[DATA SHOWN Boundary: Start]

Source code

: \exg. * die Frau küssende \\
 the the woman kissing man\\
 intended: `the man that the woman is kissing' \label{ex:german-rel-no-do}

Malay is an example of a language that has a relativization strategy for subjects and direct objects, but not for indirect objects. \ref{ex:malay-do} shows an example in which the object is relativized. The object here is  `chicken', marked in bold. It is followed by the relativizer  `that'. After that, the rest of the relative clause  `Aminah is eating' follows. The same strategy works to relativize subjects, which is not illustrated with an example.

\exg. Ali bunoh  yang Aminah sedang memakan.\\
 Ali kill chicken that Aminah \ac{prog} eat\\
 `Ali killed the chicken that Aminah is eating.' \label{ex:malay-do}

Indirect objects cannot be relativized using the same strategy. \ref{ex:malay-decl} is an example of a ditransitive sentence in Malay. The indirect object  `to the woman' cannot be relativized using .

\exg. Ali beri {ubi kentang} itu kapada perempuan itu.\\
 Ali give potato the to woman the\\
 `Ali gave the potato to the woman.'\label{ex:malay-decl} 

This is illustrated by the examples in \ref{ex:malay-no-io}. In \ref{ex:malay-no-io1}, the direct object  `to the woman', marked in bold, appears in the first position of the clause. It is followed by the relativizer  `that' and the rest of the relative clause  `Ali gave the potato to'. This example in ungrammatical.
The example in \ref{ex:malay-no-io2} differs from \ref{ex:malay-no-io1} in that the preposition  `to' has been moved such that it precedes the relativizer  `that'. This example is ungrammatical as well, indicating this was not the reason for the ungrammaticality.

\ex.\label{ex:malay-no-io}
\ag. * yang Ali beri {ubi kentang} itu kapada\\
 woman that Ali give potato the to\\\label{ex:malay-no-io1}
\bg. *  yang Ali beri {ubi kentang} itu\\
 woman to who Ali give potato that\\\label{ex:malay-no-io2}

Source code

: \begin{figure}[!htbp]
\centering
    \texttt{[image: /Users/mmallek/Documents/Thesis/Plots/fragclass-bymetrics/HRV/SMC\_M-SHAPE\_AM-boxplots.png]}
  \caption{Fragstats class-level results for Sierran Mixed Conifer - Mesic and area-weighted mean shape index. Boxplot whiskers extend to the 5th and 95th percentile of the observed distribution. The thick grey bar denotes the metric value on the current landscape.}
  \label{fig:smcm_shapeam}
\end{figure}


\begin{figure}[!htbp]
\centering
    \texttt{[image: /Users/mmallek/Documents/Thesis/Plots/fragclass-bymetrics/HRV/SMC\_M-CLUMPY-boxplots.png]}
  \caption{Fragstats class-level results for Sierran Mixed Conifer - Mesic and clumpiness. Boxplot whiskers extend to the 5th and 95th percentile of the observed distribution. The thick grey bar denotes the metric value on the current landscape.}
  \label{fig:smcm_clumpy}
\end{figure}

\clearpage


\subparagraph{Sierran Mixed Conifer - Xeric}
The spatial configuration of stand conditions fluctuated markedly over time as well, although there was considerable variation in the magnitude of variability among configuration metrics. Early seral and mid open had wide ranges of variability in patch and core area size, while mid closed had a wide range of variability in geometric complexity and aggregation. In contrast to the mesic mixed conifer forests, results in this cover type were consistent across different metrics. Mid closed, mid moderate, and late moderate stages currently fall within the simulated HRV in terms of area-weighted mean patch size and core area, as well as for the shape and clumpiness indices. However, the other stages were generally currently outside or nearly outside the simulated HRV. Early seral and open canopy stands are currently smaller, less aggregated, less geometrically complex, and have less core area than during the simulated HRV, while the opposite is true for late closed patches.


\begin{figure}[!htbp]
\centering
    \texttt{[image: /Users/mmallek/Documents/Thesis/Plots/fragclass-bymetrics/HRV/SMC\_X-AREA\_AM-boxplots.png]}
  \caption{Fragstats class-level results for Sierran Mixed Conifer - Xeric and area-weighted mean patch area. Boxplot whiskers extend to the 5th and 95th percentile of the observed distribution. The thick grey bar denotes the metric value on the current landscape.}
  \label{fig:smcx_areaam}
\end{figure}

[DATA SHOWN Boundary: End]

> _WHAT THE EXERCISE ASKS_
Each line of the data in which the string "beri" appears needs to be copied.

> _ANSWER AREA_
\exg. Ali beri {ubi kentang} itu kapada perempuan itu.\\
\ag. * yang Ali beri {ubi kentang} itu kapada\\
\bg. *  yang Ali beri {ubi kentang} itu\\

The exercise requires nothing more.